---- MATERIAL SHOWN

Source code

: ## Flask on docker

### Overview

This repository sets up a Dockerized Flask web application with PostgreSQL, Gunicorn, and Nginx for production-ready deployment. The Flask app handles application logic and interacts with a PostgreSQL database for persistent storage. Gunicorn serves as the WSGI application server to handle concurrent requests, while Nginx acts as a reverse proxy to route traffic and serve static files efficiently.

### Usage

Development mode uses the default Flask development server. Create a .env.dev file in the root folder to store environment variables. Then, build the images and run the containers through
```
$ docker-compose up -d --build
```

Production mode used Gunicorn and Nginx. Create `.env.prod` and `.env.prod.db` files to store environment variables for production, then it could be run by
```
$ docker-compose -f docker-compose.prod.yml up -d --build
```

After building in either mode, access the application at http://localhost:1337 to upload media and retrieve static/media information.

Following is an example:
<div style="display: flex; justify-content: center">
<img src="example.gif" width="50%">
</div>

--------
---- MATERIAL SHOWN

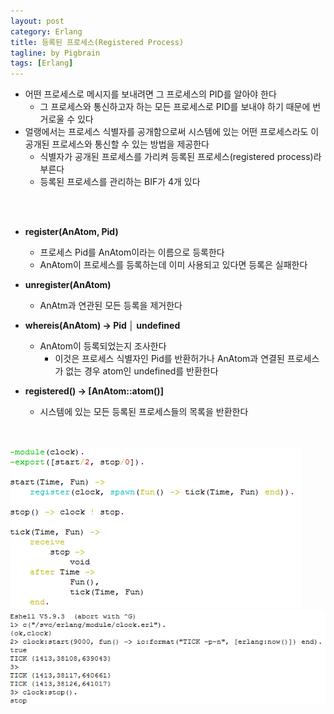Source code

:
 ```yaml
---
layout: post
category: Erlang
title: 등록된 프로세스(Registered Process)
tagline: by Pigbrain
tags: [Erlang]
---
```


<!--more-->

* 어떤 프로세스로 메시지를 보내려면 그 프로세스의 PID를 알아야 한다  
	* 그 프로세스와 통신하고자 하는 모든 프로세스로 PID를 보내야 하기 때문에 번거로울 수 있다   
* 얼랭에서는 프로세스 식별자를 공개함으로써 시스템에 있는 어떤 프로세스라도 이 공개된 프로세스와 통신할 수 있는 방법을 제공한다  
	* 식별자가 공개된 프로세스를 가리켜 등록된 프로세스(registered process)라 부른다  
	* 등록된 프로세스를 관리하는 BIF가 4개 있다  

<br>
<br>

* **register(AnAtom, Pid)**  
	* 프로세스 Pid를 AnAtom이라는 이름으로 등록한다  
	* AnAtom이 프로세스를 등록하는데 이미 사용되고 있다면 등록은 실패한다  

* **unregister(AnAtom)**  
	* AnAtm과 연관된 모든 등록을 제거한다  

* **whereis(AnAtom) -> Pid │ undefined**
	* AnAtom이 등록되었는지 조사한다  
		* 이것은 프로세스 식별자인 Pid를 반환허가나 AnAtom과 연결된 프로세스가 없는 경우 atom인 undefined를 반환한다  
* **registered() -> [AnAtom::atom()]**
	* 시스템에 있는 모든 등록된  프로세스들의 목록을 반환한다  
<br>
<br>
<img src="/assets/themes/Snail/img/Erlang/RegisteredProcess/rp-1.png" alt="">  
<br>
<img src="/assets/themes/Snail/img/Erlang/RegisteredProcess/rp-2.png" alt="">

--------
---- MATERIAL SHOWN

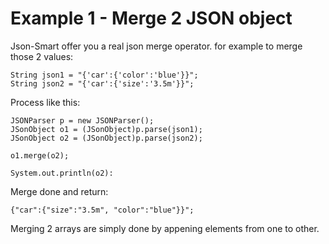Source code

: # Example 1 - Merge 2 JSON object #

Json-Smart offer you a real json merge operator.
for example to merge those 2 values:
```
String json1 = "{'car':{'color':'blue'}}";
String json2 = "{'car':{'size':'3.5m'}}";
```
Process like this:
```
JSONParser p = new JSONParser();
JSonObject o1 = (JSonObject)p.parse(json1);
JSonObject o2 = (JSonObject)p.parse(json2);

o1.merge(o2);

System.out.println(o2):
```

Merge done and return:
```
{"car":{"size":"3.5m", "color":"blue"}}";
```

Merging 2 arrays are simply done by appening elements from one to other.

--------

**EXERCISE DIRECTIONS**
Tally the lines in the data that contain the string "프로세스와". Report only the total.

**WRITTEN RESPONSE**
2